• [Problem details]: Records follow. Pull out every line that contains "кнопку".

• [Information given]:
══════

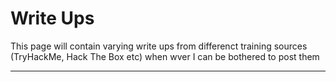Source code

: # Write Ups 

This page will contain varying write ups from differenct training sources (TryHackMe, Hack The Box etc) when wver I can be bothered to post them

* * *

══════

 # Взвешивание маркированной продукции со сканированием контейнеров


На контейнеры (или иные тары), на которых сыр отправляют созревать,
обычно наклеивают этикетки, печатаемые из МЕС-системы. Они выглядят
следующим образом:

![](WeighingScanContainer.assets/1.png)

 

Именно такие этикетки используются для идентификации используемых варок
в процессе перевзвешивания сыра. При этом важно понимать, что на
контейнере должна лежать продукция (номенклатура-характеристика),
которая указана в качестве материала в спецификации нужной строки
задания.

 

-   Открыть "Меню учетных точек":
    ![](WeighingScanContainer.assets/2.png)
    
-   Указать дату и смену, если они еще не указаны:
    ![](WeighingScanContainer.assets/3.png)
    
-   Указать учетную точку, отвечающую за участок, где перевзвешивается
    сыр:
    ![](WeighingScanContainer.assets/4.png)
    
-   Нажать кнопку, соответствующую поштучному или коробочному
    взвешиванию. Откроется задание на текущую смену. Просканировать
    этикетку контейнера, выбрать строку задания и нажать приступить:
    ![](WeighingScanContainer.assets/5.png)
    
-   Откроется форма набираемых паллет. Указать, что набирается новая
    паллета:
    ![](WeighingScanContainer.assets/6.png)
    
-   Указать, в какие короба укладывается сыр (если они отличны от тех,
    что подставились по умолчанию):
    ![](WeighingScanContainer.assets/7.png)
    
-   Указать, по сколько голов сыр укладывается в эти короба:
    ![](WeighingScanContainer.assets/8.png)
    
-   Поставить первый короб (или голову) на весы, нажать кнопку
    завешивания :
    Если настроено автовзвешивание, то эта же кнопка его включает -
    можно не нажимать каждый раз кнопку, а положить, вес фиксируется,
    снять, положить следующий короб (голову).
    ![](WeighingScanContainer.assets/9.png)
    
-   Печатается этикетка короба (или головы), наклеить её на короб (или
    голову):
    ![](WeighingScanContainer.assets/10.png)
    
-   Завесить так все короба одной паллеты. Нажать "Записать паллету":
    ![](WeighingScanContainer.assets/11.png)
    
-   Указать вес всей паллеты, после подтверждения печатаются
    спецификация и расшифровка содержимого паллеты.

══════

• [Completed task]:
-   Нажать кнопку, соответствующую поштучному или коробочному
-   Поставить первый короб (или голову) на весы, нажать кнопку
    можно не нажимать каждый раз кнопку, а положить, вес фиксируется,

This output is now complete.